Image flagging
The image flagging system automatically identifies inappropriate or problematic content in product images to help maintain Open Food Facts' image quality standards.
How it works
Image flagging uses multiple detection methods to identify content that may not be appropriate for a food database:
- Face Detection – Uses Google Cloud Vision's Face Detection API to identify images containing human faces.
- Label Annotation – Scans for labels indicating the presence of humans, pets, electronics, or other non-food items.
- Safe Search – Uses Google Cloud Vision's Safe Search API to detect adult content or violence.
- Text Detection – Analyzes OCR text for keywords related to beauty products or other inappropriate content.

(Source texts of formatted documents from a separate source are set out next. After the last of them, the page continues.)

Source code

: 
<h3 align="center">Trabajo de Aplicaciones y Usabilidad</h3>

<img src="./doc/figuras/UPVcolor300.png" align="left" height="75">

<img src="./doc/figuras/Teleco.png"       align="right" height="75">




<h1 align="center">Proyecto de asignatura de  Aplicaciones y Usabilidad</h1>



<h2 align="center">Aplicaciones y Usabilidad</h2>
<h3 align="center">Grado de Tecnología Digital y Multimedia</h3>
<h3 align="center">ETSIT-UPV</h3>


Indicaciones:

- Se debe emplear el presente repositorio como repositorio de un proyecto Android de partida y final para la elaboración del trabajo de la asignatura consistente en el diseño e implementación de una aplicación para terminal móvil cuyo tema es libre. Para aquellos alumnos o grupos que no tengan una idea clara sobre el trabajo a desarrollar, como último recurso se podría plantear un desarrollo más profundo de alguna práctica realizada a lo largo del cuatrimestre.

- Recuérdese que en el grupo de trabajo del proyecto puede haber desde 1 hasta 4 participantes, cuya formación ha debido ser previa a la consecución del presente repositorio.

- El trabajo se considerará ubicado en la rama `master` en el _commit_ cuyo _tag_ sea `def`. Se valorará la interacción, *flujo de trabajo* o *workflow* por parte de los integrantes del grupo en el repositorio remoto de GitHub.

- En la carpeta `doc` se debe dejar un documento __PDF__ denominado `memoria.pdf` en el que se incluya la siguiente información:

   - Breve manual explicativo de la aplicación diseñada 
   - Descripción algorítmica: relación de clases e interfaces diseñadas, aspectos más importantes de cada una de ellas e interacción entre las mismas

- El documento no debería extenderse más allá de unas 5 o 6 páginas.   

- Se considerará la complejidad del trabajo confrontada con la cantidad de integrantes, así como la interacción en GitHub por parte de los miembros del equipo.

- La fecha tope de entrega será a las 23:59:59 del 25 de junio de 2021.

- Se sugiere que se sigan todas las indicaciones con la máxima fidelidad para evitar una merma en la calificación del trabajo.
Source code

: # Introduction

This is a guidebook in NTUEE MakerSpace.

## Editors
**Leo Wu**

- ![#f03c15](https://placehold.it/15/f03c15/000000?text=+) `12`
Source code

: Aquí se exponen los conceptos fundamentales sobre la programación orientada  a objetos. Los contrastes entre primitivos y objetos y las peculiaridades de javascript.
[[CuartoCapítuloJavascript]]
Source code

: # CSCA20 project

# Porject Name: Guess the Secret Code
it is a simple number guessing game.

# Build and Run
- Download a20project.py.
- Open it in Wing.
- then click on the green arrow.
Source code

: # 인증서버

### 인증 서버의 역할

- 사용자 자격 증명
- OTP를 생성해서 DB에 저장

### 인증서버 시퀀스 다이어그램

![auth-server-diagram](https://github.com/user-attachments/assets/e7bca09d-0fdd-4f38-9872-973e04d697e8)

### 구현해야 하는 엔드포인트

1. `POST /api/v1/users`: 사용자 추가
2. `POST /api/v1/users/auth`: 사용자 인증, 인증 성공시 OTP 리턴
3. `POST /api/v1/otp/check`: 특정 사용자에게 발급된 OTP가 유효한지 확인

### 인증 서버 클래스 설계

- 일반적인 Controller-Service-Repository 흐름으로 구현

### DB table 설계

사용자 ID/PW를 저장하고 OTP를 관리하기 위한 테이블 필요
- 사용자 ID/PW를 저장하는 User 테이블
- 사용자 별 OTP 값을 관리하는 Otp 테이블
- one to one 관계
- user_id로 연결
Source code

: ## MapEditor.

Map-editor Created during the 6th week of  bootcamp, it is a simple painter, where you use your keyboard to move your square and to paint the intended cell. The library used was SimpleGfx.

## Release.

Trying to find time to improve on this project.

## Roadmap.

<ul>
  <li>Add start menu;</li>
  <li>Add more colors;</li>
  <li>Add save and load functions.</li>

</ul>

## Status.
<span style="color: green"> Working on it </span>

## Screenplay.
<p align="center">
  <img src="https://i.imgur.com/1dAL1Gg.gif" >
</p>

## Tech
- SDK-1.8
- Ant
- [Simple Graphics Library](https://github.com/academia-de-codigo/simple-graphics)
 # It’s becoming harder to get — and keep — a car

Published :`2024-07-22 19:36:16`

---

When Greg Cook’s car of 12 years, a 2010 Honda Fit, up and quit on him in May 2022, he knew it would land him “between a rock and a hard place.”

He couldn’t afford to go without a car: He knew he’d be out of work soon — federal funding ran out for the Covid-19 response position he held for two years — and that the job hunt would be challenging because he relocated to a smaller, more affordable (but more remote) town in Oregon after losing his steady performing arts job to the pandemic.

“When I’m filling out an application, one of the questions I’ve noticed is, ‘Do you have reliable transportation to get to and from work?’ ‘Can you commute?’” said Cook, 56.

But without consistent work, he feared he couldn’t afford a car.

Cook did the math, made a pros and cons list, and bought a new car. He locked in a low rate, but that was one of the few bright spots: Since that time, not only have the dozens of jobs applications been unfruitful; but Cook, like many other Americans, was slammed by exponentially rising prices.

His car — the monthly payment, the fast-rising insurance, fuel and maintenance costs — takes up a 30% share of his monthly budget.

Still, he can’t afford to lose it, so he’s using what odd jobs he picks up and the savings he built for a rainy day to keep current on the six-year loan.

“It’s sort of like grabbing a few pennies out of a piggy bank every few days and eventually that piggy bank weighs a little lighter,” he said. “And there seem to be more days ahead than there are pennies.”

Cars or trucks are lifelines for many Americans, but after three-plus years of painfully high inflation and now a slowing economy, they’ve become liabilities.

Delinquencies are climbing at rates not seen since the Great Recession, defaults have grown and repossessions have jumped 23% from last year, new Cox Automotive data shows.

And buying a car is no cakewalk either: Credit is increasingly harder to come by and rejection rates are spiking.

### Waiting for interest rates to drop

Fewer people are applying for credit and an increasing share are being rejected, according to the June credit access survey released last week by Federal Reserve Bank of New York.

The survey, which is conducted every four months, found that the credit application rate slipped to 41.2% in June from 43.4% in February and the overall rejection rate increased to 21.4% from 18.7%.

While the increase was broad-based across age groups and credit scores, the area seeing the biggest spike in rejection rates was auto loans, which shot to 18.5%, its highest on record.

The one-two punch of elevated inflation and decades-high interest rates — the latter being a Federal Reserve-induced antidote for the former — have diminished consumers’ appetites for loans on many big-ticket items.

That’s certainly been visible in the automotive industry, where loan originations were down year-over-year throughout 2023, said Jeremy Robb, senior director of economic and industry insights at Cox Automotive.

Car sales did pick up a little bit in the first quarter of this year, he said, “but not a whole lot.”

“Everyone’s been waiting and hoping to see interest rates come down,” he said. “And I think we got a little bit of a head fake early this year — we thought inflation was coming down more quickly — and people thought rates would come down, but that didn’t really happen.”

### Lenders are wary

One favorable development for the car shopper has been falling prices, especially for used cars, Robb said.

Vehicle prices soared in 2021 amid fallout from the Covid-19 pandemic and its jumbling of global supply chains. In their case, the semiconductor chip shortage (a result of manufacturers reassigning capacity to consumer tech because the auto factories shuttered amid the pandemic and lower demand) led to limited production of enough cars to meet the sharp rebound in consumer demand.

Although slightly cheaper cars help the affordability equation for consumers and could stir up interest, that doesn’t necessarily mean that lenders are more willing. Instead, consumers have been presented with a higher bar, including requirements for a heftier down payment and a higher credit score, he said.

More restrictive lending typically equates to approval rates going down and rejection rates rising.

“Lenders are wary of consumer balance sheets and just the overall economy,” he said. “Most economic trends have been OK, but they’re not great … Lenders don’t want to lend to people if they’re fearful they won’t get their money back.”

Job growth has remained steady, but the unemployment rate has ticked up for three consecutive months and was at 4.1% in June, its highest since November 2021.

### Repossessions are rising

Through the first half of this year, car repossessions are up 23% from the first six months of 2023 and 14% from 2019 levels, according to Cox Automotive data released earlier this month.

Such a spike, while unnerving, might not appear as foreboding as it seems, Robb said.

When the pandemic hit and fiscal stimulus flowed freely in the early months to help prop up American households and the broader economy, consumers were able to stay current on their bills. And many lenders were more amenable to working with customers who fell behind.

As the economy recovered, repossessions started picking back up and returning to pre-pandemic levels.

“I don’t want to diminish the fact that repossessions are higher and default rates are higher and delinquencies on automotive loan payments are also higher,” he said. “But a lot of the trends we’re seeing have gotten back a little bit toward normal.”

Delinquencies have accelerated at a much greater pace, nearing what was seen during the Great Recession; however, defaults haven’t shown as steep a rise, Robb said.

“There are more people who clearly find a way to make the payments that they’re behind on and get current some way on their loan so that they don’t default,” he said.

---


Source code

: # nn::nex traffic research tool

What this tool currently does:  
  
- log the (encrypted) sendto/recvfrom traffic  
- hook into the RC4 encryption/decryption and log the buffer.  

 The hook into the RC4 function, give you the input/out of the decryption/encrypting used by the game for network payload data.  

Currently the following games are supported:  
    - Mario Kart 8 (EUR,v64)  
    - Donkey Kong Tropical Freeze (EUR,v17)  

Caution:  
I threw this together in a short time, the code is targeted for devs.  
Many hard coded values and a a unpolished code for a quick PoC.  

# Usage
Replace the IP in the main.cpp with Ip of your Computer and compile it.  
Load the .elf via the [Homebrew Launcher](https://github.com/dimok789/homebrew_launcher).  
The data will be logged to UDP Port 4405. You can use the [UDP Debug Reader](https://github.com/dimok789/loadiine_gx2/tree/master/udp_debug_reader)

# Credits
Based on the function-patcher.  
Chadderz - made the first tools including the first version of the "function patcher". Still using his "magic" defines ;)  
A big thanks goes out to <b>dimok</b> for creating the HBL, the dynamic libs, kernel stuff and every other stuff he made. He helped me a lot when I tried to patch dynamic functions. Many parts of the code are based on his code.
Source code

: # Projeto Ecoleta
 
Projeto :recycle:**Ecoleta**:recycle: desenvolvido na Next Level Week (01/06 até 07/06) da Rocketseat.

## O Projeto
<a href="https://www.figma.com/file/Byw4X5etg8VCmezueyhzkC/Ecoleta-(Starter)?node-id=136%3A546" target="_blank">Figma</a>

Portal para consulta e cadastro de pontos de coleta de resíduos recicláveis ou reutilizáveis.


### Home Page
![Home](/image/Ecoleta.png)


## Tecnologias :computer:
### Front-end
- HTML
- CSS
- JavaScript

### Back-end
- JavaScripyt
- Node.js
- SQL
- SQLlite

When flagged content is detected, an image_flag
prediction is generated with details about the issue and the associated confidence level. These predictions trigger notifications to moderation services where humans can review potentially problematic images.
Detection Methods
Face Detection
The system processes faceAnnotations
from Google Cloud Vision to detect human faces. If multiple faces are detected, the one with the highest confidence score is used. Only faces with a detection confidence ≥ 0.6 are flagged to minimize false positives.
Prediction data includes:
type
: "face_annotation"label
: "face"likelihood
: Detection confidence score
Label Annotation Detection
The system flags images containing specific labels from Google Cloud Vision with confidence scores ≥ 0.6. Only the first matching label is flagged per image.
Human-related labels:
- Face, Head, Selfie, Hair, Forehead, Chin, Cheek
- Arm, Tooth, Human Leg, Ankle, Eyebrow, Ear, Neck, Jaw, Nose
- Facial Expression, Glasses, Eyewear
- Child, Baby, Human
Other flagged labels:
- Pets: Dog, Cat
- Technology: Computer, Laptop, Refrigerator
- Clothing: Jeans, Shoe
The prediction data includes:
type
: "label_annotation"label
: The detected label (lowercase)likelihood
: Label confidence score
Safe Search Detection
The Safe Search API flags the following categories only if marked as "VERY_LIKELY":
- Adult content – Sexually explicit material
- Violence – Graphic or violent imagery
The prediction data includes:
type
: "safe_search_annotation"label
: "adult" or "violence"likelihood
: Likelihood level name
Text-based Detection
The system scans OCR-extracted text for keywords from predefined keyword files. Only the first matching keyword is flagged per image.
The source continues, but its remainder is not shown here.